## Records from a collection:
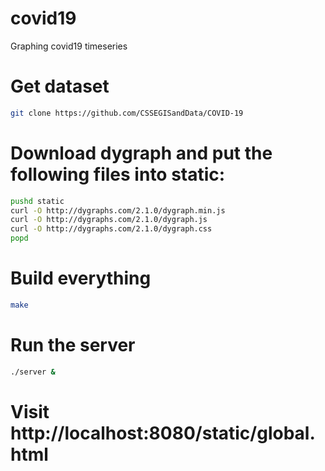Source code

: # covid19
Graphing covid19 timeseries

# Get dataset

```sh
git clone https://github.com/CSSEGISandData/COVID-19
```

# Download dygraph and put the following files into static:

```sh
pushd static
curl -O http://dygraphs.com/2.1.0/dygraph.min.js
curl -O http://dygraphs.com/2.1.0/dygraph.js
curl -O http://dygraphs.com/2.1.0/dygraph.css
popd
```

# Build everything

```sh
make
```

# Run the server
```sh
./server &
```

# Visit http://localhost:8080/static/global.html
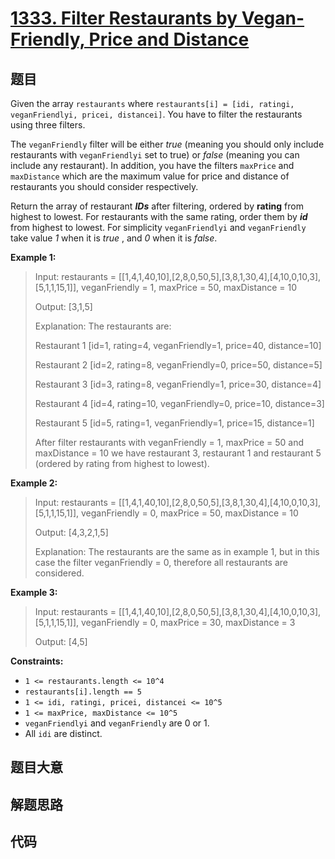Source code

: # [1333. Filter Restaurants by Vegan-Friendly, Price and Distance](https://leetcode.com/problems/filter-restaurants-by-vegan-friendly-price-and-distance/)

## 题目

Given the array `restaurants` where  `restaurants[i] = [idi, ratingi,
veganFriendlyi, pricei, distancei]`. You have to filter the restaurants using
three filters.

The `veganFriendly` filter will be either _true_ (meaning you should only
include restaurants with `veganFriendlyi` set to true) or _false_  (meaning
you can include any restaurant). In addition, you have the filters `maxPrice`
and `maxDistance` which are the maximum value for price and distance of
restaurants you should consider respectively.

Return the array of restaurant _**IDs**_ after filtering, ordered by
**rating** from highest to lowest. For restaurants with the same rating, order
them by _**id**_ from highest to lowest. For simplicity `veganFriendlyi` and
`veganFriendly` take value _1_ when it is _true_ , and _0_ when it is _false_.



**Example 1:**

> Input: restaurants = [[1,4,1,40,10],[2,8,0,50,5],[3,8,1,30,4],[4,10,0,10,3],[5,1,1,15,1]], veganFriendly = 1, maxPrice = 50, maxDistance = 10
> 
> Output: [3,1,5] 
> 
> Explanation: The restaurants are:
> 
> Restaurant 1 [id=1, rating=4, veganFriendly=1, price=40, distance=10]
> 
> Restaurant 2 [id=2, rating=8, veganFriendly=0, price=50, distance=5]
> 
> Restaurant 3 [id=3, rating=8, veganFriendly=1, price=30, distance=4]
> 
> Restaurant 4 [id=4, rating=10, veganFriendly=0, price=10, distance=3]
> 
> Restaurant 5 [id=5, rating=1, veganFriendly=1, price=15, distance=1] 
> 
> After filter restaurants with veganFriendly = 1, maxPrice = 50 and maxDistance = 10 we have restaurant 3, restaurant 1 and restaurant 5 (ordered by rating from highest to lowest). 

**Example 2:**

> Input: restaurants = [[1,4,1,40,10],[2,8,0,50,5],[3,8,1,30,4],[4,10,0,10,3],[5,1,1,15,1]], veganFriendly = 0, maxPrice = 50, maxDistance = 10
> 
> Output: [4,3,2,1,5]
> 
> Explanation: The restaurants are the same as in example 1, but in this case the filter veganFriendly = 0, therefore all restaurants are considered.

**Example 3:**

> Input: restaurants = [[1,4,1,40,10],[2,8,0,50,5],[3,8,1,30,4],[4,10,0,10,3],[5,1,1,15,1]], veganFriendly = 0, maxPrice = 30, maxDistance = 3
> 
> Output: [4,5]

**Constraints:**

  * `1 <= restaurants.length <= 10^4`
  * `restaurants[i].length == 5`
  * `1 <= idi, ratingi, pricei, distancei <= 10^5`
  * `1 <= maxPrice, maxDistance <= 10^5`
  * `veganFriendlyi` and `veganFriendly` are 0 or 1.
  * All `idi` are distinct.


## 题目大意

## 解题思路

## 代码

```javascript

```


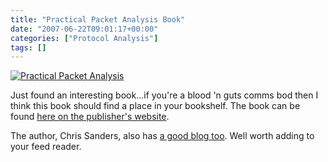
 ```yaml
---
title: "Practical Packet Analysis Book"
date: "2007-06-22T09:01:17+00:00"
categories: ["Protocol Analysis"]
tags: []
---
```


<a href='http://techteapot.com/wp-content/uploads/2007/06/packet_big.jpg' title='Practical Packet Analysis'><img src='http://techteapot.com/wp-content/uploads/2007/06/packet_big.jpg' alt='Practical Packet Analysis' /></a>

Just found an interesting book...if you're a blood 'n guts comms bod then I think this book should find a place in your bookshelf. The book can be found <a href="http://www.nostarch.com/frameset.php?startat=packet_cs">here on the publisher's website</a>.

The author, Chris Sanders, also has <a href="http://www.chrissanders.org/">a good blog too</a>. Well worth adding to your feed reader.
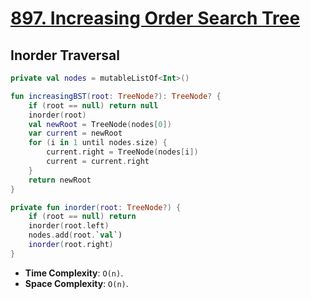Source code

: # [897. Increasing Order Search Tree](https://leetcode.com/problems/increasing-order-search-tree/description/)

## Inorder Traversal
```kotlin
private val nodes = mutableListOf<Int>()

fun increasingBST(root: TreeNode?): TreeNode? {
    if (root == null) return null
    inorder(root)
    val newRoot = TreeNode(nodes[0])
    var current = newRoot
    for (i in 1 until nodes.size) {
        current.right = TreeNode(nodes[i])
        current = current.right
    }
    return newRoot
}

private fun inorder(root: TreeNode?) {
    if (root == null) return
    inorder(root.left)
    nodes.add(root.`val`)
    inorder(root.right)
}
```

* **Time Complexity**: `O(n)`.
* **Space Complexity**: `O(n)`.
==
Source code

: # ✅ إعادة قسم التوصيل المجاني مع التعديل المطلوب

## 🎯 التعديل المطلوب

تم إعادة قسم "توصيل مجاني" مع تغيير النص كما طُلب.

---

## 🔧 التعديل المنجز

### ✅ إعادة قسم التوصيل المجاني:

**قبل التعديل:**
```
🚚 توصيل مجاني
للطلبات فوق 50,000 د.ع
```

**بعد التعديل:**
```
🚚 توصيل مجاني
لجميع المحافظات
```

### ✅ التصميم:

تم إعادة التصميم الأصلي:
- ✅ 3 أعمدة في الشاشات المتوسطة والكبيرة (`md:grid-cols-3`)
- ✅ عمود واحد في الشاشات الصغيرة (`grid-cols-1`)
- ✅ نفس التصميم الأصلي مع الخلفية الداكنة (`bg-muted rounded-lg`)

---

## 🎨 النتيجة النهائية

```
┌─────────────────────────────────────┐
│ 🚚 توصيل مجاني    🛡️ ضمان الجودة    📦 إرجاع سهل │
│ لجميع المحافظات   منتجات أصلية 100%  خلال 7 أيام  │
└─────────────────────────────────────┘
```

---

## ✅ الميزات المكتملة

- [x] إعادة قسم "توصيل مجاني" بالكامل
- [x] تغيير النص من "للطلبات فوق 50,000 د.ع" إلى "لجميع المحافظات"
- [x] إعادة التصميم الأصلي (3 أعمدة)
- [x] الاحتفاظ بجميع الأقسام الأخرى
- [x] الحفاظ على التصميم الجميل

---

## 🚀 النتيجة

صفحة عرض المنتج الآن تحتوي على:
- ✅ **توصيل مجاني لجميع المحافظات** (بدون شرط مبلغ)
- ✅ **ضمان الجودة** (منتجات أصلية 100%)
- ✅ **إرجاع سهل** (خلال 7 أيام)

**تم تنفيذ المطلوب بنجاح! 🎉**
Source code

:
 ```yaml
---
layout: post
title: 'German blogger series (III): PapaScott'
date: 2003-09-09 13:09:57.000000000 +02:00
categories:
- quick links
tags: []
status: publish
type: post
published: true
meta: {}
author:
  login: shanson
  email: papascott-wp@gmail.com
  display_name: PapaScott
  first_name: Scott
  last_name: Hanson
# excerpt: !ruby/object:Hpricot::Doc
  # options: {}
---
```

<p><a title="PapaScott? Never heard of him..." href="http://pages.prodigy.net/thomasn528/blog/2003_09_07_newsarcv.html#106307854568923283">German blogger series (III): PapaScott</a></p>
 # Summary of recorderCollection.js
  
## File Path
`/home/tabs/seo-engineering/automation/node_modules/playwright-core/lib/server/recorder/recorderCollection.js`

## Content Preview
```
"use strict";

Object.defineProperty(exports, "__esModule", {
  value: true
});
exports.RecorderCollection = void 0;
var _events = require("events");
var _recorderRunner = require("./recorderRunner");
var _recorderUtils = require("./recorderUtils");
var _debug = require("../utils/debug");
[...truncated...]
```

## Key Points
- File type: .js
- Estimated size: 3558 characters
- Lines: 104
* * *
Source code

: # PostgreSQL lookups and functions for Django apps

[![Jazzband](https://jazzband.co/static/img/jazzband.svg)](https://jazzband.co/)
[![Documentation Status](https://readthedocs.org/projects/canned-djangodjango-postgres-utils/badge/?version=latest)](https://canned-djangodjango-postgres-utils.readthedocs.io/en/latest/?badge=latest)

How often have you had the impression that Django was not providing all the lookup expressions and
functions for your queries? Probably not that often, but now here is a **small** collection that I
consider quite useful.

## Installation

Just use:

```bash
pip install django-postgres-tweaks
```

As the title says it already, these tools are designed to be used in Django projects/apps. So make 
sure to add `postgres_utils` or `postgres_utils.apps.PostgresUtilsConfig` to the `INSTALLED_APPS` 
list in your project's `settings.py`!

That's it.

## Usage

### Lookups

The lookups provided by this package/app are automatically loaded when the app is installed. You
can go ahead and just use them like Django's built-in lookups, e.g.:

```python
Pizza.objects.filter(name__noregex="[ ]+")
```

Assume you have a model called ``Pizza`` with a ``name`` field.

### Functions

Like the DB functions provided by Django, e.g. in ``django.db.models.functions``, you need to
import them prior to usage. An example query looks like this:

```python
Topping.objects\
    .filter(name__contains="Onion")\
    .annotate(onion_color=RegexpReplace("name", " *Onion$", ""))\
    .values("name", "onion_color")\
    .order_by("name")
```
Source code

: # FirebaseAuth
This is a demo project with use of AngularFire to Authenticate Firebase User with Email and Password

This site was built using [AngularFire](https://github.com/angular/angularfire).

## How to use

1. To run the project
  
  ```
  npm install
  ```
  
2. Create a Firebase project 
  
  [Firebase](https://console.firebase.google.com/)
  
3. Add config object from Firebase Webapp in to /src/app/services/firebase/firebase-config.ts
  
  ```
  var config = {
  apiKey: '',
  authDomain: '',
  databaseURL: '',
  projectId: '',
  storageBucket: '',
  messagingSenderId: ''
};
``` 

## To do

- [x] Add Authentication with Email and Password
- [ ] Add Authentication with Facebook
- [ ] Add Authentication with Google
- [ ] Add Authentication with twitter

## Instructions to follow:
Among the records above, repeat exactly the line with "- [x] تغيير", the line with "- ✅ **توصيل", and every line in between, and only those.

## Worked solution:
- [x] تغيير النص من "للطلبات فوق 50,000 د.ع" إلى "لجميع المحافظات"
- [x] إعادة التصميم الأصلي (3 أعمدة)
- [x] الاحتفاظ بجميع الأقسام الأخرى
- [x] الحفاظ على التصميم الجميل

---

## 🚀 النتيجة

صفحة عرض المنتج الآن تحتوي على:
- ✅ **توصيل مجاني لجميع المحافظات** (بدون شرط مبلغ)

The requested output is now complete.